Primary competition visual

Predictive Insights Youth Income Prediction Challenge

Helping South Africa
R10 000 ZAR
Challenge completed ~2 years ago
Prediction
Job Opportunity
637 joined
257 active
Starti
Jun 08, 23
Closei
Oct 01, 23
Reveali
Oct 01, 23
User avatar
Satti_Tareq
I am Having a cross validation problem
Help · 8 Aug 2023, 11:55 · 6

My cv score has no relation at all with the lb score, sometimes some increase in cv leads to lb advancement but some times it is the opposite, I am using 5 folds stratified kfold, I am also using smote and asyasin, how to solve this issue?

Discussion 6 answers

Hello! The disconnect between cross-validation (CV) scores and testing score (leaderboard score) is not uncommon.

One reason is randomness. Both CV and SMOTE, for example, have an element of randomness. This can lead to variations in model performance because you are not always using the same training sets every time. So you may sometimes get a data set that the model performs better on.

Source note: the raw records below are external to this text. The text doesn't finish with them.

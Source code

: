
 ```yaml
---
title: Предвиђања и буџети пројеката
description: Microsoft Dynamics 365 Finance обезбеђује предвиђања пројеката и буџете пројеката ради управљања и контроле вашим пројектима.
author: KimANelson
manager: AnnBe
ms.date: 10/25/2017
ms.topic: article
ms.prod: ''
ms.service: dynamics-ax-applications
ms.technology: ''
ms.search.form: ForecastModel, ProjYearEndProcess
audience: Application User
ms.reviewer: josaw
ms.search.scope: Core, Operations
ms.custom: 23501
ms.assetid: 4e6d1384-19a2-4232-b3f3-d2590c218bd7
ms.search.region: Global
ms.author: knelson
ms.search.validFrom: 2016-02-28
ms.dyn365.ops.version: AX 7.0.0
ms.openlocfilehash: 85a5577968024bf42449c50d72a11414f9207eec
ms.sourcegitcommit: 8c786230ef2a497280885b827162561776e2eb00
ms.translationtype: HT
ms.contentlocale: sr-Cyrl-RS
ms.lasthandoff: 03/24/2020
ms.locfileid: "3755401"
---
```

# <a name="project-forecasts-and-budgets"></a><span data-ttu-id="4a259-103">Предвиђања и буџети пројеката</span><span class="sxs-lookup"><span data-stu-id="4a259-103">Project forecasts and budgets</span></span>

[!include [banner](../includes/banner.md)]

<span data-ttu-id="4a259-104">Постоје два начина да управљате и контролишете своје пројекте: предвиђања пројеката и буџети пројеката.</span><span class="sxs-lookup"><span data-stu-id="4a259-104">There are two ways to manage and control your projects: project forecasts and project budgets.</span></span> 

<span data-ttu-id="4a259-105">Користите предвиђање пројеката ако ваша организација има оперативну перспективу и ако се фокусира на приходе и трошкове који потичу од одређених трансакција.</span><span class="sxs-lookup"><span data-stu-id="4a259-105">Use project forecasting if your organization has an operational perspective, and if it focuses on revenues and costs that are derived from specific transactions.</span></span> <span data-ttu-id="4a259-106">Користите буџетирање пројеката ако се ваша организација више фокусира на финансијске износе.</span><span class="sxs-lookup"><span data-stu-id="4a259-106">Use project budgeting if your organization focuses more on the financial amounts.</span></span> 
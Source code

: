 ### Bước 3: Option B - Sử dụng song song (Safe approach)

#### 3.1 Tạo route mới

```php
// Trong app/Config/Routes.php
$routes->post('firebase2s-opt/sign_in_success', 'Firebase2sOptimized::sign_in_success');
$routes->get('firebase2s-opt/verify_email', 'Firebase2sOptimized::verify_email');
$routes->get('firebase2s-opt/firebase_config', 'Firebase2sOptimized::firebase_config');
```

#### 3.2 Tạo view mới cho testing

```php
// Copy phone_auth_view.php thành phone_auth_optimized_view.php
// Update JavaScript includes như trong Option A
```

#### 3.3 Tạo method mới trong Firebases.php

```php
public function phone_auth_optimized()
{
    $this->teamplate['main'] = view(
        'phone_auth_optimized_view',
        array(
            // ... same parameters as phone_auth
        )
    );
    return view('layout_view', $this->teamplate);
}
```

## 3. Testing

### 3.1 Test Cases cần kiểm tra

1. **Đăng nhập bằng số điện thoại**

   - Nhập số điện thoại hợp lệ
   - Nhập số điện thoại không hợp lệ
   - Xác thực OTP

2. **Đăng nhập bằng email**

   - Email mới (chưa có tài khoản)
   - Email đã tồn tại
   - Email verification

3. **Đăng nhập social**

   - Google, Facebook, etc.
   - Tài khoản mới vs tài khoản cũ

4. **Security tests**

One way to circumvent this is it to use `random_state` as explained in the documentation below:

https://scikit-learn.org/stable/modules/cross_validation.html

https://imbalanced-learn.org/stable/references/generated/imblearn.over_sampling.SMOTE.html

Hope this helps.

8 Aug 2023, 12:52
Upvotes 1
User avatar
Satti_Tareq

Thank you very much!

User avatar
skaak
Ferra Solutions

Another problem is the metric auc - it can be a bit jumpy ... (or as "noisy" as it says on wikipedia here https://en.wikipedia.org/wiki/Area_under_the_curve_(receiver_operating_characteristic). It can also be trouble in your model ... here is a real story e.g. I've been playing this one very hard, and at some stage, trying to improve my model, realised I left out a few features / columns from the training set completely! So if all else fails, find those bugs, carefully check your code and logic.

Then, you know we are scored on only 20% of the test set, so on a relatively small sample? Things may change quite a bit when the final scores (on the full sample) gets revealed.

10 Aug 2023, 00:33
Upvotes 3
User avatar
Satti_Tareq

thank you very much!

User avatar
Wajdi_Hajji
ESPRIT

That is not the case with me at all. I'm doing cv=5 and it's accurate to 0.00X digital it is usually not the case in other challenges but for this one, it is very close

21 Sep 2023, 16:39
Upvotes 1
User avatar
Satti_Tareq

Thanks for your reply..I am using 5 folds also of StratifiedKFold, but I have no corelation at all with the lb, I have fixed the seed for all random processes but the problem is still there.